Further, according to the present invention, the existing synchronous meshing device is effectively utilized as it is to construct the brake device for obtaining the above-mentioned brake, so that the structure is relatively simple and the conventional gear shift device is used. The transmission mechanism according to the present invention can be obtained by using the mechanism as it is.

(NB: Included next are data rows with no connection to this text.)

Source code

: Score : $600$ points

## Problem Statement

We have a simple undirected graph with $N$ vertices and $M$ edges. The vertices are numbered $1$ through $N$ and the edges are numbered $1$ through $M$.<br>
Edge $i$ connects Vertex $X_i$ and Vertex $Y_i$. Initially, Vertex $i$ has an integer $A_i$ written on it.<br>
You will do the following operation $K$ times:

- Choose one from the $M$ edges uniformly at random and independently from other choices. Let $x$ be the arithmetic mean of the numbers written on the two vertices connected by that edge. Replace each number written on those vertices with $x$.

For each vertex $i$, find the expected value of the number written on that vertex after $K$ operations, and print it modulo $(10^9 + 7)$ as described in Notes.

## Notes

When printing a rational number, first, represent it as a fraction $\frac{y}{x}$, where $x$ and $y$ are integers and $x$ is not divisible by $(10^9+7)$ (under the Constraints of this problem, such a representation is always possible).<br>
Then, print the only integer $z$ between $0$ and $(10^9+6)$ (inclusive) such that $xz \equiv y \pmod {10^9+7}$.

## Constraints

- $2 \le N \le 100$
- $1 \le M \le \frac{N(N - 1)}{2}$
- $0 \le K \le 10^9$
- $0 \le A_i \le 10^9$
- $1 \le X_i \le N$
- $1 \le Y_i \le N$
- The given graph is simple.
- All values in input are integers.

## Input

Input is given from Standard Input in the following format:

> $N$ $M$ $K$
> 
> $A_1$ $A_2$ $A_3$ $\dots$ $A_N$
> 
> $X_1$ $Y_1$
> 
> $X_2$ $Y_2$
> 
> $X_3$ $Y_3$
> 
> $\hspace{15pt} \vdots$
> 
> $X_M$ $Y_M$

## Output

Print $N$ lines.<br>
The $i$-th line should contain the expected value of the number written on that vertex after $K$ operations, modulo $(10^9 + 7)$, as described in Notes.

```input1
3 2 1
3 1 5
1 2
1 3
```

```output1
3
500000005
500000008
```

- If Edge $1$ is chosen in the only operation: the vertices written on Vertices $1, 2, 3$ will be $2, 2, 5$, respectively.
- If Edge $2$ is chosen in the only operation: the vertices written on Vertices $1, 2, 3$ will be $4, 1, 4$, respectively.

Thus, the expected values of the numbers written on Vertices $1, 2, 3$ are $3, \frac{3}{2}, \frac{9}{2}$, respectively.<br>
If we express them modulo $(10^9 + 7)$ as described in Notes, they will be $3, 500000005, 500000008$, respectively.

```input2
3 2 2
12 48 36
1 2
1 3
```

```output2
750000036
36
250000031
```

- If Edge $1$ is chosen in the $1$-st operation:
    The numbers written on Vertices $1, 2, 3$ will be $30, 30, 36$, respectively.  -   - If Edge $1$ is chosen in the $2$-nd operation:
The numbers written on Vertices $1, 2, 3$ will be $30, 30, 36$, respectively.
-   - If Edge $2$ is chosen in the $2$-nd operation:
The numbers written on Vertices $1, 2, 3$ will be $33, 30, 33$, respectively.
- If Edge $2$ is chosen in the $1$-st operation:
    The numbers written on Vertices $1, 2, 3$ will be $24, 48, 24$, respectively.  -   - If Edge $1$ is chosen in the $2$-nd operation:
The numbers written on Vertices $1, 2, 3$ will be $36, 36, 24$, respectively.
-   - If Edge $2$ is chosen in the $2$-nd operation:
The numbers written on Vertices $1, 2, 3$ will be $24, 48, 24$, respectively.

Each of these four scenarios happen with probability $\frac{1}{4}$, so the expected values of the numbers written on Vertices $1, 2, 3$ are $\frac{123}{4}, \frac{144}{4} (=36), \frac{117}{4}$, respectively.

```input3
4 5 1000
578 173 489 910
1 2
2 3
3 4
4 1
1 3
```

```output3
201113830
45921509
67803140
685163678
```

[Brief description of drawings]

FIG. 1 is a skeleton diagram showing an example of the present invention. FIG. 2 is a simplified front view showing a path through which power is transmitted from the input shaft to the output shaft. FIG. 3 is a diagram showing an example of a shift pattern. FIG. 4 is a side sectional view specifically showing the transmission mechanism of FIG. 1: Input shaft 2: Output shaft 3: First counter shaft 4: Second counter shaft 7, 8, 9: Gear (for interlocking output shaft and counter shaft) I, II, III, IV: First gear train V: Second gear train R: Third gear train S3: Synchronous meshing device 22: Clutch sleeve 23 ': Cone portion 24': Synchronizer ring 41: Synchronous gear

Claims (1)

[Scope of utility model registration request] 1. An input shaft and an output shaft, first and second counter shafts respectively arranged in parallel with the input shaft and always interlocked with the output shaft, and respectively connected to the input shaft. It is composed of a plurality of first drive gears mounted so as to rotate integrally and a plurality of first driven gears rotatably mounted on the first counter shafts and constantly meshed with the corresponding first drive gears, respectively. A plurality of first gear trains that form a gear for traveling, a second drive gear that is attached to the input shaft so as to rotate integrally, and a second drive gear that is rotatably attached to the second counter shaft. At least one second gear train, which is composed of a second driven gear that constantly meshes and constitutes a shift stage for forward traveling, a third drive gear that is attached to the input shaft, and is attached to the first counter shaft. Third driven gear A, and an idle gear that interlocks the third drive gear and the third driven gear, and by shifting any one of these three gears by shift movement, input through the third gear train A third gear train for retreating, which is a sliding selection type, which enables rotation of the shaft to be transmitted to the output shaft, and the second counter shaft, which is provided on the second counter shaft and shifts to move the second gear.
A clutch sleeve slidably displaced in the axial direction of the counter shaft is provided, and the second driven gear is coupled so as to rotate integrally with the second counter shaft when the clutch sleeve is displaced in one direction. A transmission mechanism for an automobile, comprising: a synchronous meshing device for enabling power transmission via the third gear train to be selected by a shift motion for displacing a clutch sleeve of the synchronous meshing device in the other direction. , A synchronizing gear that is always meshed with any one of the first drive gears is rotatable around the second counter shaft at a position opposite to the second driven gear with the synchronous gearing device for the second gear train interposed therebetween. The synchronization gear has a cone portion, on the side facing the clutch sleeve, in which a synchronizer ring is rotatably fitted, is formed on the synchronizing gear. Gearbox for moving cars.